ASSIGNMENT: Copy, exactly and without additions, every line in the records below from the one holding "Nonostante la dipendenza" through the one holding "La notazione $f_b$", both ends included.

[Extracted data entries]
┌──
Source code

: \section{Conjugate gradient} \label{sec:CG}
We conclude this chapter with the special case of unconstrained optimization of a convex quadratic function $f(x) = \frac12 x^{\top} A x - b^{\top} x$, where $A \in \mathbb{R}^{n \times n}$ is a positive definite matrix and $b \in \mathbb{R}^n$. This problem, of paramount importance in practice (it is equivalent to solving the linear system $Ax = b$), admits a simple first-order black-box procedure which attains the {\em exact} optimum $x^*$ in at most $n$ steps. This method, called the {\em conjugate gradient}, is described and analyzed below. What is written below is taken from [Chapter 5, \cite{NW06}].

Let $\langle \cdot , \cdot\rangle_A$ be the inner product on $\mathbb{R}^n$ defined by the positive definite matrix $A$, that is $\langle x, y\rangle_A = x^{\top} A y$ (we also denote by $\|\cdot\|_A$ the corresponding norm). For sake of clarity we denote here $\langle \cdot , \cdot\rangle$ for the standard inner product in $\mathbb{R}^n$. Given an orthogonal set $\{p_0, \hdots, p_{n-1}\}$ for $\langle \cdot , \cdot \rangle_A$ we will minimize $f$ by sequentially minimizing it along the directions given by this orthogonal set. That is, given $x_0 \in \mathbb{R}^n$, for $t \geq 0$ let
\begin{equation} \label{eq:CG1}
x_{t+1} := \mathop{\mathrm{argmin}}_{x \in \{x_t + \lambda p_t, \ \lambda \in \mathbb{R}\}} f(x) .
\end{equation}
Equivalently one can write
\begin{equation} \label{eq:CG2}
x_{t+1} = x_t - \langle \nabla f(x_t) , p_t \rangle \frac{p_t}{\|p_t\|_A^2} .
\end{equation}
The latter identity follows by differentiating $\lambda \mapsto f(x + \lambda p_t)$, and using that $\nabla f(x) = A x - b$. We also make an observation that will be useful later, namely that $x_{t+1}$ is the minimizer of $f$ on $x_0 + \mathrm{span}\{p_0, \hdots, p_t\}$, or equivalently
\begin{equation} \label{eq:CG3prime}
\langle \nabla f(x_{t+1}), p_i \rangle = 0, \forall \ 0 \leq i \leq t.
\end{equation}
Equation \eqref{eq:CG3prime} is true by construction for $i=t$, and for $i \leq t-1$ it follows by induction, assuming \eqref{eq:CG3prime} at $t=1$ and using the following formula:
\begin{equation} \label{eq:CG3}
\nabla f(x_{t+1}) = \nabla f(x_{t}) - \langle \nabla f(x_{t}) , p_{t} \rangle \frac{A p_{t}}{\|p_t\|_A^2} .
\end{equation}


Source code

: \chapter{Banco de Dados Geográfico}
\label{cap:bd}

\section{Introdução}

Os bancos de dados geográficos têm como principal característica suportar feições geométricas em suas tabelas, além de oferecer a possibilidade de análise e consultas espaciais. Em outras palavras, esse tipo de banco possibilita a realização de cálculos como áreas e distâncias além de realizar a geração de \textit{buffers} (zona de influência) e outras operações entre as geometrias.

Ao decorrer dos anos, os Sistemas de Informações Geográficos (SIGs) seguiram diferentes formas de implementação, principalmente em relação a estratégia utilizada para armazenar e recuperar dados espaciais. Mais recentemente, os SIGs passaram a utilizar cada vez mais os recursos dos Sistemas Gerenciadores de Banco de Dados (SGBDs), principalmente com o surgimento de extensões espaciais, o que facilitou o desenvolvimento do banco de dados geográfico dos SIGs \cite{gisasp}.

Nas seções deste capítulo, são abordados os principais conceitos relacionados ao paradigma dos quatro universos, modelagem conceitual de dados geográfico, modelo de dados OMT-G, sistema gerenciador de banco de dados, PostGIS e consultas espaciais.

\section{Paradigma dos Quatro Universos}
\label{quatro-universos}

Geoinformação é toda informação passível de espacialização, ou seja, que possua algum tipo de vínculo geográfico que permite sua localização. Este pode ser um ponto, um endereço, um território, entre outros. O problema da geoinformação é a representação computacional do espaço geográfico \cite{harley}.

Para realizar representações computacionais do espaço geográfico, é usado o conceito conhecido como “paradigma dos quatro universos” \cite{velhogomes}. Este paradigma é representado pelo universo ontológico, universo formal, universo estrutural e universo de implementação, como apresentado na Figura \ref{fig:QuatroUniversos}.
└──
┌──
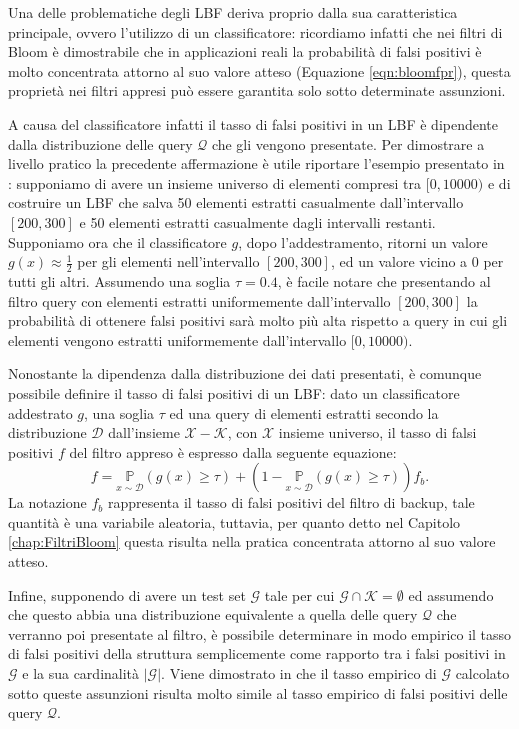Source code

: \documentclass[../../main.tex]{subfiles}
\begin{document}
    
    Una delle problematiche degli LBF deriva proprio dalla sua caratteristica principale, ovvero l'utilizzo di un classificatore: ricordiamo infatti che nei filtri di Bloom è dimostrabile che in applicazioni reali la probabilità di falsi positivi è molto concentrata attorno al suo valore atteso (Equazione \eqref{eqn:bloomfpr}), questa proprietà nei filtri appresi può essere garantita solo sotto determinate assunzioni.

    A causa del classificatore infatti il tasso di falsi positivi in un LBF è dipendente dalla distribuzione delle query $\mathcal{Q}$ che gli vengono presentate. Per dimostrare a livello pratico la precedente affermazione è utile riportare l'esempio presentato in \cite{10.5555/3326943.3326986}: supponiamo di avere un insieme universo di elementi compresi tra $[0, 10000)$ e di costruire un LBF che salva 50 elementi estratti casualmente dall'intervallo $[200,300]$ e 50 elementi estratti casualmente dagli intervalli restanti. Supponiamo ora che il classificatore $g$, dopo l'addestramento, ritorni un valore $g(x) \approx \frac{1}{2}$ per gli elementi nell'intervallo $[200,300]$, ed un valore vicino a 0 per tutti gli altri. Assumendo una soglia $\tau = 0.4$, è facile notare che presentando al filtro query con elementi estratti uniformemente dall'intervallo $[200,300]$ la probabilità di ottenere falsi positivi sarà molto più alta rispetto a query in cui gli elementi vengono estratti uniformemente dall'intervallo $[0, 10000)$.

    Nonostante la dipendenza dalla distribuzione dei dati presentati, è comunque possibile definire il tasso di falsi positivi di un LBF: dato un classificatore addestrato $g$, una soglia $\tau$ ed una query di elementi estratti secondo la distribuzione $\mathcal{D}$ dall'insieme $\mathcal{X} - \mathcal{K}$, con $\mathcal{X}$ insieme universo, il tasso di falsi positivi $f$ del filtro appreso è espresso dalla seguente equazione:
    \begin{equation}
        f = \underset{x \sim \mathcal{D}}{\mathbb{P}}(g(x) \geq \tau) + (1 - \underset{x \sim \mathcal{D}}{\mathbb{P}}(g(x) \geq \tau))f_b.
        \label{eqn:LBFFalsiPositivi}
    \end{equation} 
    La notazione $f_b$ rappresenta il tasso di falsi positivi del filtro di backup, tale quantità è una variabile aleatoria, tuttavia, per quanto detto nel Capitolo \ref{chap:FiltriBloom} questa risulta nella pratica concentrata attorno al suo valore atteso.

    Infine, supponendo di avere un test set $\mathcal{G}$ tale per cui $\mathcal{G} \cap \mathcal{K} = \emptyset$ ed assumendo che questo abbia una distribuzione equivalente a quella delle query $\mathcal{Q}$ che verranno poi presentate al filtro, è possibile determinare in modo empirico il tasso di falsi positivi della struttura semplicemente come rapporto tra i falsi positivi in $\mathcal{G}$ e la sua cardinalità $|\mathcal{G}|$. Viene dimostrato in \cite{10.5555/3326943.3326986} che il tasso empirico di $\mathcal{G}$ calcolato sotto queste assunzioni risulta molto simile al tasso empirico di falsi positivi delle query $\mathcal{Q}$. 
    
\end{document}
└──
OUTPUT:
    Nonostante la dipendenza dalla distribuzione dei dati presentati, è comunque possibile definire il tasso di falsi positivi di un LBF: dato un classificatore addestrato $g$, una soglia $\tau$ ed una query di elementi estratti secondo la distribuzione $\mathcal{D}$ dall'insieme $\mathcal{X} - \mathcal{K}$, con $\mathcal{X}$ insieme universo, il tasso di falsi positivi $f$ del filtro appreso è espresso dalla seguente equazione:
    \begin{equation}
        f = \underset{x \sim \mathcal{D}}{\mathbb{P}}(g(x) \geq \tau) + (1 - \underset{x \sim \mathcal{D}}{\mathbb{P}}(g(x) \geq \tau))f_b.
        \label{eqn:LBFFalsiPositivi}
    \end{equation} 
    La notazione $f_b$ rappresenta il tasso di falsi positivi del filtro di backup, tale quantità è una variabile aleatoria, tuttavia, per quanto detto nel Capitolo \ref{chap:FiltriBloom} questa risulta nella pratica concentrata attorno al suo valore atteso.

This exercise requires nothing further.